[[ Material supplied open ]]
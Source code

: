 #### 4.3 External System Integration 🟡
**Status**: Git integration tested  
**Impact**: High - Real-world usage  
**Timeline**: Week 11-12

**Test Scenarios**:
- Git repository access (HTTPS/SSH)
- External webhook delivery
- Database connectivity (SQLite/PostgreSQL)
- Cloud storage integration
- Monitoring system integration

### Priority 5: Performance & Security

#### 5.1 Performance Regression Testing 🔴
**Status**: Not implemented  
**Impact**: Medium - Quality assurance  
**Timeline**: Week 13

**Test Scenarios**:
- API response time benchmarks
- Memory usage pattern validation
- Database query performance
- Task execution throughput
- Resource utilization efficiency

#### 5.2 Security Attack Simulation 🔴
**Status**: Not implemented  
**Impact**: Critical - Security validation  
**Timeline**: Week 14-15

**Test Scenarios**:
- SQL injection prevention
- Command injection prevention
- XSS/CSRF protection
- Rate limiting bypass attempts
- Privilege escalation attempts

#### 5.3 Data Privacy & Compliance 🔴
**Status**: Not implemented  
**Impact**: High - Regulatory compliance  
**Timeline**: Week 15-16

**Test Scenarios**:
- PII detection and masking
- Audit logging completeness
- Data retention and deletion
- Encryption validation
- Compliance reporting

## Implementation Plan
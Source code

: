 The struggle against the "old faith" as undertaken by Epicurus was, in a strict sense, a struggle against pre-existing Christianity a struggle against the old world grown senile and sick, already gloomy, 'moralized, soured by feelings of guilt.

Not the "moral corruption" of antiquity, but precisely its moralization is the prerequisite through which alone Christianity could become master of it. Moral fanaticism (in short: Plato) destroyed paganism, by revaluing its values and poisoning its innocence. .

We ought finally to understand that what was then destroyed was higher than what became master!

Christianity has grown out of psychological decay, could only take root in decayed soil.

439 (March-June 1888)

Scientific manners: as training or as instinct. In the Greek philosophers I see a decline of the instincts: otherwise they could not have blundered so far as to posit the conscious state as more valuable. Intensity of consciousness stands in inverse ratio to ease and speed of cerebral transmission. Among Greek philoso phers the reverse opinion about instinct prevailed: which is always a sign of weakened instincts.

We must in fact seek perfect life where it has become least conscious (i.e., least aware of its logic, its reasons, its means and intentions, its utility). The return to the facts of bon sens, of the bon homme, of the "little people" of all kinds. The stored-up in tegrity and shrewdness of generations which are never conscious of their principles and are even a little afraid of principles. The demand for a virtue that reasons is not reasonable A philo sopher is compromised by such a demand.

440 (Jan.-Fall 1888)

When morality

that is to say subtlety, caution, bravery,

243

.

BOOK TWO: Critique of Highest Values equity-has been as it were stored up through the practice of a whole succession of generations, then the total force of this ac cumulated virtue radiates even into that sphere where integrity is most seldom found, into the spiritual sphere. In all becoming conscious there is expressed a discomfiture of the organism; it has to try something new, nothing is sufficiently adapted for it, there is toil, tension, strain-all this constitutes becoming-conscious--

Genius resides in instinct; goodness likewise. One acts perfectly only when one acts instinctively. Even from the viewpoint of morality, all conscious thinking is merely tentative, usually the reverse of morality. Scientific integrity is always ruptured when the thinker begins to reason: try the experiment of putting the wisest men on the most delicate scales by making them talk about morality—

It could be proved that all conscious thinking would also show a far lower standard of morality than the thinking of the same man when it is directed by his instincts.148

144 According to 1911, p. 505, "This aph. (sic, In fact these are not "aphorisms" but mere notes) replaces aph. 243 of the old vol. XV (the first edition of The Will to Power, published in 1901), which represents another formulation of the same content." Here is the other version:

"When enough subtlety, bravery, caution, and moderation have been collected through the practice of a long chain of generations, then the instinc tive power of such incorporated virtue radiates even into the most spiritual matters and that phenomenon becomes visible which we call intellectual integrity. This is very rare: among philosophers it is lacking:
[[ Material supplied closed ]]
Activity: Begin at the first line of the records above and restate each line word for word, stopping after the line with "#### 5.1 Performance Regression Testing 🔴".

Solution to this problem:
Source code

: #### 4.3 External System Integration 🟡
**Status**: Git integration tested  
**Impact**: High - Real-world usage  
**Timeline**: Week 11-12

**Test Scenarios**:
- Git repository access (HTTPS/SSH)
- External webhook delivery
- Database connectivity (SQLite/PostgreSQL)
- Cloud storage integration
- Monitoring system integration

### Priority 5: Performance & Security

#### 5.1 Performance Regression Testing 🔴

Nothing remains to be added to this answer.